CONFIRMATION BIAS AS A HUMAN ASPECT IN SOFTWARE DEVELOPMENT

In cognitive psychology, confirmation bias is defined as the tendency of people to seek for evidence that could verify their hypotheses rather than seeking for evidence that could falsify them. The term confirmation bias was first used by Peter Wason in his rule discovery experiment [37] and later in his selection task experiment [38]. In Wason’s Rule Discovery Task, subjects are asked to discover a simple rule about triples of numbers [37]. The experimental procedure can be explained as follows: Initially, the subject is given a record sheet on which the triple “2 4 6” is written and (s)he is told that “2 4 6” conforms to this rule. In order to discover the rule, the subject is asked to write down triples together with the reasons of his/her choice on the record sheet. After each instance, the examiner tells the subject whether the instance conforms to the rule or not. The subject can announce the rule only when (s)he is highly confident. If the subject fails to discover the rule at the first attempt, (s)he can continue giving instances together with reasons for his/her choice. This procedure continues iteratively until either the subject discovers the rule or (s)he wishes to give up. However, if the subject cannot discover the rule in 45 min, the experimenter aborts the procedure. Wason designed this experiment in such a way that subjects mostly shows a tendency to focus on a set of triples that were most specific than the correct rule. Consequently, the discovery of the correct rule is possible only by following a hypothesis testing strategy, which includes tendency to refute hypotheses [24]. In Wason’s Selection Task, the subject is given four cards, where each card has a letter on one side and a number on the other side. These four cards are placed on a table showing D, K, 3, 7, respectively. Given the rule “Every card that has a D on one side has a 3 on the other side”, the subject is asked which card(s) must be turned over to find out whether the rule is true or false [38].

2.1

Confirmation Bias in Relation to Software Development

Due to confirmation bias, developers may perform only the unit tests that make their program work rather than breaking the code. This may lead to an increase in software defect density. Ideally, during all levels of software testing, including unit testing, a systematic hypothesis testing procedure should be followed similar to the one followed by a scientist performing experiments in his/her laboratory. In general, scientific inferences are based on the principle of eliminating hypotheses while provisionally accepting the remaining ones. Therefore, similar to a scientist, a software developer should try test scenarios starting from the ones that are less likely to fail the code and then move to test scenarios that aim for the code to fail. In most cases, there

are an infinite number of scenarios that require following a strategy to select the appropriate tests. Therefore, within the context of software development and testing, we extend the definition of confirmation bias to include one or both of the following: (1) the tendency to verify software code and (2) the incompetency to apply strategies to try to fail software code.

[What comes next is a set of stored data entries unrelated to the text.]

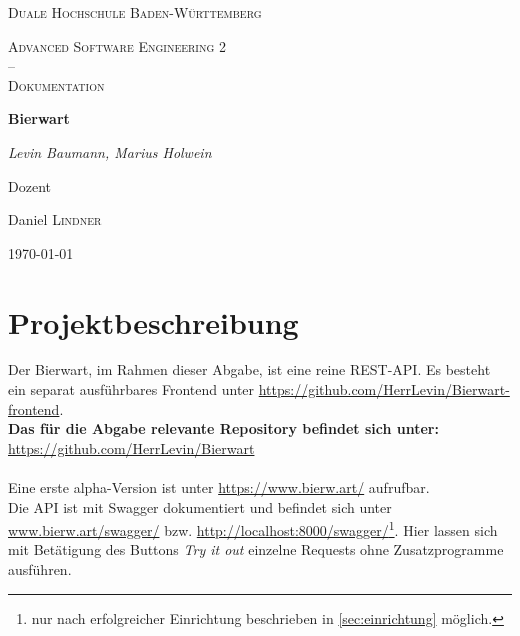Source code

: \documentclass[12pt,a4paper,titlepage,ngerman,pdftex]{report}
\begin{document}
    \begin{titlepage}
        \centering
        {\scshape\LARGE Duale Hochschule Baden-Württemberg \par}
        \vspace{1cm}
        {\scshape\Large Advanced Software Engineering 2 \\--\\ Dokumentation\par}
        \vspace{1.5cm}
        {\huge\bfseries Bierwart\par}
        \vspace{2cm}
        {\Large\itshape Levin Baumann, Marius Holwein\par}
        \vfill
        Dozent\par
        Daniel \textsc{Lindner}

        \vfill

        {\large \today\par}
    \end{titlepage}

    \tableofcontents
    \listoffigures
    \lstlistoflistings

    \onehalfspacing

    \chapter{Projektbeschreibung}\label{ch:projektbeschreibung}
    Der Bierwart, im Rahmen dieser Abgabe, ist eine reine REST-API.
    Es besteht ein separat ausführbares Frontend unter \url{https://github.com/HerrLevin/Bierwart-frontend}. \\
    \textbf{Das für die Abgabe relevante Repository befindet sich unter:} \\ \url{https://github.com/HerrLevin/Bierwart}\\
    \\
    Eine erste alpha-Version ist unter \url{https://www.bierw.art/} aufrufbar.\\
    Die API ist mit Swagger dokumentiert und befindet sich unter \url{www.bierw.art/swagger/} bzw. \url{http://localhost:8000/swagger/}\footnote{nur nach erfolgreicher Einrichtung beschrieben in \ref{sec:einrichtung} möglich.}.
    Hier lassen sich mit Betätigung des Buttons \textit{Try it out} einzelne Requests ohne Zusatzprogramme ausführen.
\end{document}
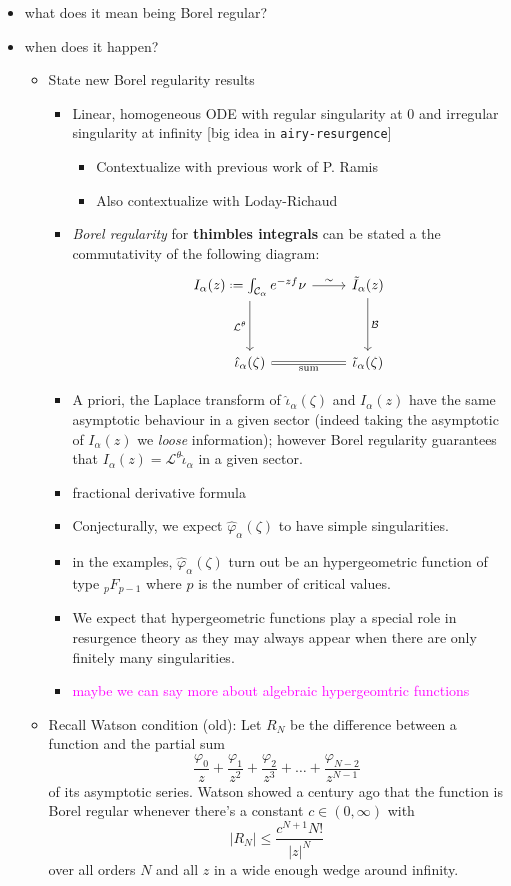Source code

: \documentclass{article}
\newcommand*{\defeq}{\mathrel{\vcenter{\baselineskip0.5ex \lineskiplimit0pt
                     \hbox{\scriptsize.}\hbox{\scriptsize.}}}%
                     =}
\begin{document}
\color{orange}
\begin{itemize}
\item what does it mean being Borel regular?
\item when does it happen?
\begin{itemize}
\item State new Borel regularity results
\begin{itemize}
\item Linear, homogeneous ODE with regular singularity at 0 and irregular singularity at infinity [big idea in {\tt airy-resurgence}]
\begin{itemize}
\item Contextualize with previous work of P. Ramis
\item Also contextualize with Loday-Richaud
\end{itemize}
\item \emph{Borel regularity} for \textbf{thimbles integrals} can be stated a the commutativity of the following diagram:
\begin{equation}
\begin{tikzcd}
I_{\alpha}(z)\defeq\int_{\mathcal{C}_\alpha}e^{-zf}\nu \arrow[r,"\sim"]\arrow[dd, swap, "\mathcal{L}^\theta "] & \tilde{I}_{\alpha}(z)\arrow[dd,"\mathcal{B}"]\\
& \\
\hat{\iota}_\alpha(\zeta)\arrow[r,equal,swap, "\text{sum}"] & \tilde{\iota}_{\alpha}(\zeta) 
\end{tikzcd}
\end{equation}
\item A priori, the Laplace transform of $\hat{\iota}_\alpha(\zeta)$ and $I_{\alpha}(z)$ have the same asymptotic behaviour in a given sector (indeed taking the asymptotic of $I_\alpha(z)$ we \textit{loose} information); however Borel regularity guarantees that $I_{\alpha}(z)=\mathcal{L}^{\theta}\hat{\iota}_{\alpha}$ in a given sector.
\item fractional derivative formula
\item Conjecturally, we expect $\hat{\varphi}_\alpha(\zeta)$ to have simple singularities. 
\item in the examples, $\hat{\varphi}_\alpha(\zeta)$ turn out be an hypergeometric function of type ${}_pF_{p-1}$ where $p$ is the number of critical values. 
\item We expect that hypergeometric functions play a special role in resurgence theory as they may always appear when there are only finitely many singularities.
\item \textcolor{magenta}{maybe we can say more about algebraic hypergeomtric functions}
\end{itemize}
\item Recall Watson condition (old): Let $R_N$ be the difference between a function and the partial sum
\[ \frac{\varphi_0}{z} + \frac{\varphi_1}{z^2} + \frac{\varphi_2}{z^3} + \ldots + \frac{\varphi_{N-2}}{z^{N-1}} \]
of its asymptotic series. Watson showed a century ago that the function is Borel regular whenever there's a constant $c \in (0, \infty)$ with
\[ |R_N| \le \frac{c^{N+1} N!}{|z|^N} \]
over all orders $N$ and all $z$ in a wide enough wedge around infinity.
\end{itemize}
\end{itemize}
\end{document}
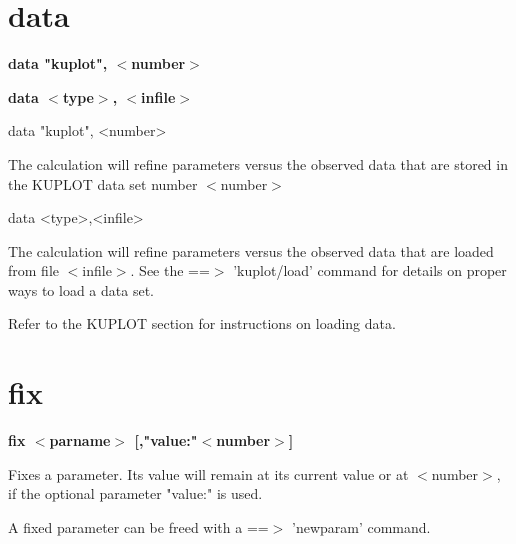\section{data}
{\bf data "kuplot", $ <$number$> $ \par }
{\bf data $ <$type$> $, $ <$infile$> $ \par }
\par
\begin{MacVerbatim}
data "kuplot", <number>
\end{MacVerbatim}
\vspace{3pt}
The calculation will refine parameters versus the observed data 
that are stored in the KUPLOT data set number $ <$number$> $ 
\par
\begin{MacVerbatim}
data <type>,<infile>
\end{MacVerbatim}
The calculation will refine parameters versus the observed data 
that are loaded from file $ <$infile$> $. 
   See the ==$> $ 'kuplot/load' command for details on proper 
   ways to load a data set. 
\par
Refer to the KUPLOT section for instructions on loading data. 
\section{fix}
{\bf fix $ <$parname$> $ [,"value:"$ <$number$> $] \par }
\par
\vspace{3pt}
Fixes a parameter. Its value will remain at its current value 
or at $ <$number$> $, if the optional parameter "value:" is used. 
\par
A fixed parameter can be freed with a ==$> $ 'newparam' command. 
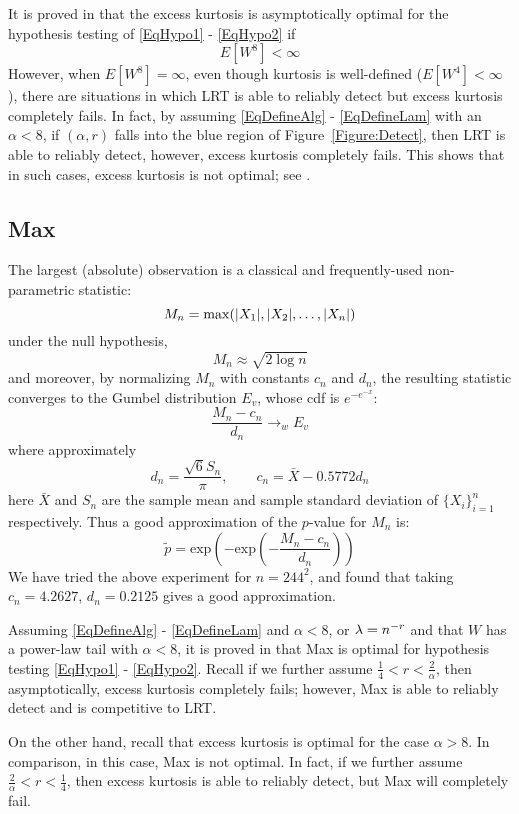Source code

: It is proved in \citep{DJ04b} that the excess kurtosis is asymptotically optimal for the hypothesis testing of \eqref{EqHypo1} - \eqref{EqHypo2} if 
\[
E [W^8] < \infty
\]
However, when $E[W^8] = \infty$, even though kurtosis is well-defined ($E[W^4] < \infty$), there are situations in which LRT 
is able to reliably detect but excess kurtosis completely fails. In fact, by assuming \eqref{EqDefineAlg} - \eqref{EqDefineLam} 
with an $\alpha < 8$, if $(\alpha,r)$ falls into the blue region of Figure~\ref{Figure:Detect}, then LRT is able to reliably detect, 
however, excess kurtosis completely fails. This shows that in such cases, excess kurtosis is not optimal; see \citep{DJ04b}. 

\subsection{Max}
The largest (absolute) observation is a classical and frequently-used non-parametric statistic:
\[
M_n =  \mathrm{max}(|X_1|,|X_2|,\ldots, |X_n|)
\] 
under the null hypothesis, 
\[
M_n  \approx \sqrt{2 \log n}
\]
and moreover, by normalizing $M_n$ with constants $c_n$ and $d_n$, the resulting statistic 
converges to the Gumbel distribution $E_v$, whose cdf is $e^{-e^{-x}}$:
\[
\frac{M_n - c_n}{d_n}  \rightarrow_{w}    E_v
\]
where approximately
\[
d_n = \frac{\sqrt{6} S_n}{\pi}, \qquad  c_n = \bar{X} - 0.5772 d_n 
\]
here $\bar{X}$ and $S_n$ are the sample mean and sample standard deviation of $\{X_i\}_{i=1}^n$ respectively. 
Thus a good approximation of the $p$-value for $M_n$ is:
\[
\tilde{p} =  \mathrm{exp}(-\mathrm{exp}(-\frac{M_n - c_n}{d_n}))
\]
We have tried the above experiment for $n = 244^2$, and found that taking $c_n = 4.2627$, $d_n = 0.2125$ gives a good approximation.  

Assuming \eqref{EqDefineAlg} - \eqref{EqDefineLam} and $\alpha < 8$, or $\lambda = n^{-r}$ and that $W$ has a power-law tail 
with $\alpha < 8$, it is proved in \citep{DJ04b} that Max is optimal for hypothesis testing \eqref{EqHypo1} - \eqref{EqHypo2}. 
Recall if we further assume $\frac{1}{4} < r < \frac{2}{\alpha}$, then asymptotically, excess kurtosis completely fails; 
however, Max is able to reliably detect and is competitive to LRT. 

On the other hand, recall that excess kurtosis is optimal for the case $\alpha > 8$. In comparison, in this case, 
Max is not optimal. In fact, if we further assume $ \frac{2}{\alpha} < r < \frac{1}{4}$, then  excess kurtosis 
is able to reliably detect, but Max will completely fail.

2.1.1 Wason’s Rule Discovery Task in Relation to Developer Performance There are similarities between Wason’s rule discovery task and functional (black-box) testing that are performed by software developers to test the functional units of their codes during unit testing. This similarity is also mentioned by Teasley et al. [31]. According to the findings of Wason’s rule discovery task, the subjects have a tendency to select many triples (i.e., test cases) that are consistent with their hypotheses and few tests that are inconsistent with them. Similarly, program testers may select many test cases consistent with the program specifications (positive tests) and a few that are inconsistent with them (negative tests). Moreover, the number of possible test cases is either infinite or too large to be tested within a limited amount of time. Consequently, a strategic approach must be followed that covers both positive and negative test cases while trying to make the code fail during testing in order to find as many defects as possible.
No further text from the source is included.